[Record set — start]
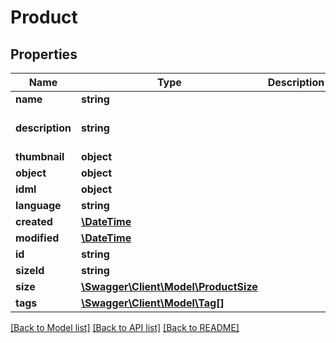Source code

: # Product

## Properties
Name | Type | Description | Notes
------------ | ------------- | ------------- | -------------
**name** | **string** |  | 
**description** | **string** |  | [optional] [default to '']
**thumbnail** | **object** |  | [optional] 
**object** | **object** |  | [optional] 
**idml** | **object** |  | [optional] 
**language** | **string** |  | [optional] 
**created** | [**\DateTime**](\DateTime.md) |  | [optional] 
**modified** | [**\DateTime**](\DateTime.md) |  | [optional] 
**id** | **string** |  | [optional] 
**sizeId** | **string** |  | [optional] 
**size** | [**\Swagger\Client\Model\ProductSize**](ProductSize.md) |  | [optional] 
**tags** | [**\Swagger\Client\Model\Tag[]**](Tag.md) |  | [optional] 

[[Back to Model list]](../README.md#documentation-for-models) [[Back to API list]](../README.md#documentation-for-api-endpoints) [[Back to README]](../README.md)


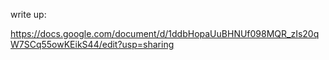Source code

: write up:

https://docs.google.com/document/d/1ddbHopaUuBHNUf098MQR_zIs20qW7SCq55owKEikS44/edit?usp=sharing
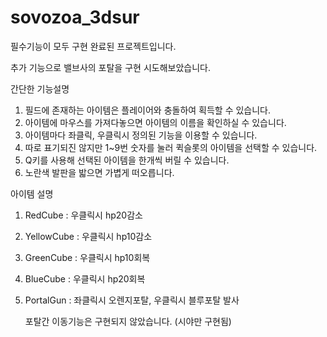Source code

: # sovozoa_3dsur 

필수기능이 모두 구현 완료된 프로젝트입니다.

추가 기능으로 밸브사의 포탈을 구현 시도해보았습니다.



간단한 기능설명

1. 필드에 존재하는 아이템은 플레이어와 충돌하여 획득할 수 있습니다.
2. 아이템에 마우스를 가져다놓으면 아이템의 이름을 확인하실 수 있습니다.
3. 아이템마다 좌클릭, 우클릭시 정의된 기능을 이용할 수 있습니다.
4. 따로 표기되진 않지만 1~9번 숫자를 눌러 퀵슬롯의 아이템을 선택할 수 있습니다.
5. Q키를 사용해 선택된 아이템을 한개씩 버릴 수 있습니다.
6. 노란색 발판을 밟으면 가볍게 떠오릅니다.

아이템 설명
1. RedCube : 우클릭시 hp20감소
2. YellowCube : 우클릭시 hp10감소
3. GreenCube : 우클릭시 hp10회복
4. BlueCube : 우클릭시 hp20회복
5. PortalGun : 좌클릭시 오렌지포탈, 우클릭시 블루포탈 발사

   포탈간 이동기능은 구현되지 않았습니다.
   (시야만 구현됨)
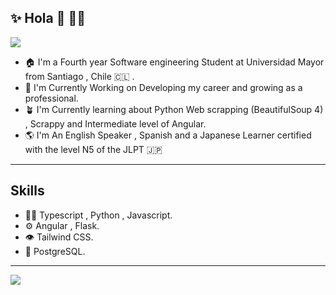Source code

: ## ✨ Hola 👋 🧑‍💻 
<img  src="./Githubmd.svg">

- 🏠  I'm a Fourth year Software engineering Student at Universidad Mayor from Santiago , Chile 🇨🇱 .
- 🔭  I'm Currently Working on Developing my career and growing as a professional.
- 🪴  I'm Currently learning about Python Web scrapping (BeautifulSoup 4) , Scrappy and Intermediate level of Angular.
- 🌎  I'm An English Speaker , Spanish and a Japanese Learner certified with the level N5 of the JLPT 🇯🇵 

<hr>

## Skills

* 🧑‍💻 Typescript , Python , Javascript.
* ⚙️ Angular , Flask.
* 👁 Tailwind CSS.
* 💽 PostgreSQL.

<hr>

<a href="https://twitter.com/jcotedaruma" ><img src="https://img.shields.io/twitter/follow/jcotedaruma.svg?style=social" /> </a>

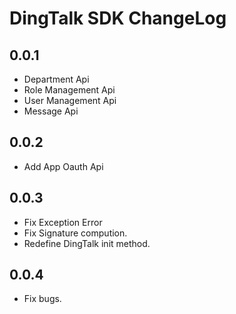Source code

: # DingTalk SDK ChangeLog

## 0.0.1

- Department Api
- Role Management Api
- User Management Api
- Message Api

## 0.0.2

- Add App Oauth Api

## 0.0.3

- Fix Exception Error
- Fix Signature compution.
- Redefine DingTalk init method.

## 0.0.4

- Fix bugs.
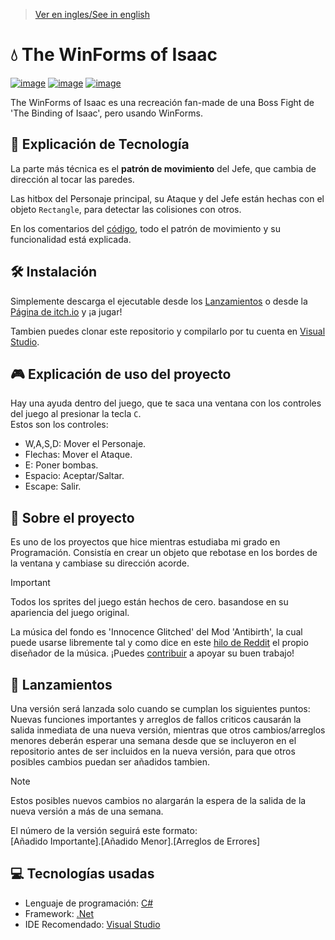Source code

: > [Ver en ingles/See in english](https://github.com/LuisMiSanVe/The_WinForms_of_Isaac/blob/main/README.md)
# 💧 The WinForms of Isaac
[![image](https://img.shields.io/badge/.NET-5C2D91?style=for-the-badge&logo=.net&logoColor=white)](https://dotnet.microsoft.com/en-us/learn/dotnet/what-is-dotnet)
[![image](https://img.shields.io/badge/C%23-239120?style=for-the-badge&logo=csharp&logoColor=white)](https://dotnet.microsoft.com/en-us/languages/csharp)
[![image](https://img.shields.io/badge/Visual_Studio-5C2D91?style=for-the-badge&logo=visual%20studio&logoColor=white)](https://visualstudio.microsoft.com/)

The WinForms of Isaac es una recreación fan-made de una Boss Fight de 'The Binding of Isaac', pero usando WinForms.

## 📝 Explicación de Tecnología
La parte más técnica es el **patrón de movimiento** del Jefe, que cambia de dirección al tocar las paredes.

Las hitbox del Personaje principal, su Ataque y del Jefe están hechas con el objeto `Rectangle`, para detectar las colisiones con otros.

En los comentarios del [código](), todo el patrón de movimiento y su funcionalidad está explicada.

## 🛠️ Instalación
Simplemente descarga el ejecutable desde los [Lanzamientos](https://github.com/LuisMiSanVe/The_WinForms_of_Isaac/releases) o desde la [Página de itch.io]() y ¡a jugar!

Tambien puedes clonar este repositorio y compilarlo por tu cuenta en [Visual Studio](https://visualstudio.microsoft.com/).

## 🎮 Explicación de uso del proyecto
Hay una ayuda dentro del juego, que te saca una ventana con los controles del juego al presionar la tecla `C`.\
Estos son los controles:
- W,A,S,D: Mover el Personaje.
- Flechas: Mover el Ataque.
- E: Poner bombas.
- Espacio: Aceptar/Saltar.
- Escape: Salir.

## 📖 Sobre el proyecto
Es uno de los proyectos que hice mientras estudiaba mi grado en Programación. Consistía en crear un objeto que rebotase en los bordes de la ventana y cambiase su dirección acorde.

>[!IMPORTANT]
>Todos los sprites del juego están hechos de cero. basandose en su apariencia del juego original.
>
>La música del fondo es 'Innocence Glitched' del Mod 'Antibirth', la cual puede usarse libremente tal y como dice en este [hilo de Reddit](https://www.reddit.com/r/bindingofisaac/comments/5kr7nm/antibirth_music_update_now_on_spotify_and_more/?rdt=47694) el propio diseñador de la música.
>¡Puedes [contribuir](https://antibirth.com/) a apoyar su buen trabajo!

## 🚀 Lanzamientos
Una versión será lanzada solo cuando se cumplan los siguientes puntos:\
Nuevas funciones importantes y arreglos de fallos criticos causarán la salida inmediata de una nueva versión, mientras que otros cambios/arreglos menores deberán esperar una semana desde que se incluyeron en el repositorio antes de ser incluidos en la nueva versión, para que otros posibles cambios puedan ser añadidos tambien.
>[!NOTE]
>Estos posibles nuevos cambios no alargarán la espera de la salida de la nueva versión a más de una semana.

El número de la versión seguirá este formato: \
\[Añadido Importante\].\[Añadido Menor\].\[Arreglos de Errores\]


## 💻 Tecnologías usadas
- Lenguaje de programación: [C#](https://dotnet.microsoft.com/en-us/languages/csharp) 
- Framework: [.Net](https://dotnet.microsoft.com/en-us/learn/dotnet/what-is-dotnet)
- IDE Recomendado: [Visual Studio](https://visualstudio.microsoft.com/)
[Record set — finish]
Task item
Starting from the line containing "su buen trabajo!", repeat each line through the end of the entries, exactly.

Exercise result
>¡Puedes [contribuir](https://antibirth.com/) a apoyar su buen trabajo!

## 🚀 Lanzamientos
Una versión será lanzada solo cuando se cumplan los siguientes puntos:\
Nuevas funciones importantes y arreglos de fallos criticos causarán la salida inmediata de una nueva versión, mientras que otros cambios/arreglos menores deberán esperar una semana desde que se incluyeron en el repositorio antes de ser incluidos en la nueva versión, para que otros posibles cambios puedan ser añadidos tambien.
>[!NOTE]
>Estos posibles nuevos cambios no alargarán la espera de la salida de la nueva versión a más de una semana.

El número de la versión seguirá este formato: \
\[Añadido Importante\].\[Añadido Menor\].\[Arreglos de Errores\]


## 💻 Tecnologías usadas
- Lenguaje de programación: [C#](https://dotnet.microsoft.com/en-us/languages/csharp) 
- Framework: [.Net](https://dotnet.microsoft.com/en-us/learn/dotnet/what-is-dotnet)
- IDE Recomendado: [Visual Studio](https://visualstudio.microsoft.com/)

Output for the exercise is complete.